**WORK INSTRUCTIONS**
The lines from the start of the data through the line containing "- 独立性:进程是系统进行资源分配和调度的一个独立单位" are to be reproduced exactly, both ends included.

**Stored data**
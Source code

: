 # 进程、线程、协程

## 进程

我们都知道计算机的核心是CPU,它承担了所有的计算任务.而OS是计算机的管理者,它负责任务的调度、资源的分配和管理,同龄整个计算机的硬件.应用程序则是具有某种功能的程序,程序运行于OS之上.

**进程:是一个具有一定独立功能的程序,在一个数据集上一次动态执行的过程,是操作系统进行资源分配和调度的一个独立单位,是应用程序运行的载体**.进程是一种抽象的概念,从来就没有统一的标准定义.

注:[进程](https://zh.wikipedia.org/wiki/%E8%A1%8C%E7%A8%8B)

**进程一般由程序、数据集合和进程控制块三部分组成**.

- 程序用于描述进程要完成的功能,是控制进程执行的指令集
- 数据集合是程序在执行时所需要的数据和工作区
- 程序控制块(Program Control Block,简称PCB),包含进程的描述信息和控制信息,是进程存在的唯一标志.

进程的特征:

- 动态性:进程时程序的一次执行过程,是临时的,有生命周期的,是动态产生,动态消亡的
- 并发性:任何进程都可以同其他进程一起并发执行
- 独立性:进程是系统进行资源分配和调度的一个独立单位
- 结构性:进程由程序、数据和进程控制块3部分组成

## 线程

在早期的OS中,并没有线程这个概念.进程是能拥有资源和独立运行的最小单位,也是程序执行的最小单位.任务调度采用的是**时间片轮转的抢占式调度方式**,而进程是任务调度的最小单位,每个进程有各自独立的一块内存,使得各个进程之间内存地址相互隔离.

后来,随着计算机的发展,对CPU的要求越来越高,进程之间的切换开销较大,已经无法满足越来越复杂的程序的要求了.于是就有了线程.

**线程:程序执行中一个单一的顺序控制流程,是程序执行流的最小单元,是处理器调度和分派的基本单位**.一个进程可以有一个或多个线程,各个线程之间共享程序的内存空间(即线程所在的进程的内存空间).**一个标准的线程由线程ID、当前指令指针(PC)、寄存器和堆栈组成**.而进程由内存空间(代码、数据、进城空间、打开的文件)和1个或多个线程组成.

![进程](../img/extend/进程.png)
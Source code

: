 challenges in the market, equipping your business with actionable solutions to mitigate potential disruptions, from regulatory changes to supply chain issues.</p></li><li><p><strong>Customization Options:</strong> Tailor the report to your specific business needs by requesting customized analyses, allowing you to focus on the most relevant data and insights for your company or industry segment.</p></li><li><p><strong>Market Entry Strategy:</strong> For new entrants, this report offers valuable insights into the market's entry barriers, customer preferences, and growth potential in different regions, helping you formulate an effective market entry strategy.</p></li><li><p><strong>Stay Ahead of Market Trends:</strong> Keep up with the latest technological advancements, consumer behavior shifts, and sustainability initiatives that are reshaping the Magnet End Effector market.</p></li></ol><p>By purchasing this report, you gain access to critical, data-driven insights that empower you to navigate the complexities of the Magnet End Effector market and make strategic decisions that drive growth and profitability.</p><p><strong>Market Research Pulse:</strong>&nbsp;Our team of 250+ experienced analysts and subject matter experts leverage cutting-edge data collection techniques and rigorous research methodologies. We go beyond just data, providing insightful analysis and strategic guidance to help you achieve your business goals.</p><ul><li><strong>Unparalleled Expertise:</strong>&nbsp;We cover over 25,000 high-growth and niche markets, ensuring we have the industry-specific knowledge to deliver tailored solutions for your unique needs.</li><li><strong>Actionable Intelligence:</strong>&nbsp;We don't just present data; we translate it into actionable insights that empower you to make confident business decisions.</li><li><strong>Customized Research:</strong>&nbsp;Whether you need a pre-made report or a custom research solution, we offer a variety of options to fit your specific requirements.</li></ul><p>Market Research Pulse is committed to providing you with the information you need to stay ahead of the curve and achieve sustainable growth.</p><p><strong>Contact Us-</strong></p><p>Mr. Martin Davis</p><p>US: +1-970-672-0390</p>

**YOUR RESPONSE**
Source code

: # 进程、线程、协程

## 进程

我们都知道计算机的核心是CPU,它承担了所有的计算任务.而OS是计算机的管理者,它负责任务的调度、资源的分配和管理,同龄整个计算机的硬件.应用程序则是具有某种功能的程序,程序运行于OS之上.

**进程:是一个具有一定独立功能的程序,在一个数据集上一次动态执行的过程,是操作系统进行资源分配和调度的一个独立单位,是应用程序运行的载体**.进程是一种抽象的概念,从来就没有统一的标准定义.

注:[进程](https://zh.wikipedia.org/wiki/%E8%A1%8C%E7%A8%8B)

**进程一般由程序、数据集合和进程控制块三部分组成**.

- 程序用于描述进程要完成的功能,是控制进程执行的指令集
- 数据集合是程序在执行时所需要的数据和工作区
- 程序控制块(Program Control Block,简称PCB),包含进程的描述信息和控制信息,是进程存在的唯一标志.

进程的特征:

- 动态性:进程时程序的一次执行过程,是临时的,有生命周期的,是动态产生,动态消亡的
- 并发性:任何进程都可以同其他进程一起并发执行
- 独立性:进程是系统进行资源分配和调度的一个独立单位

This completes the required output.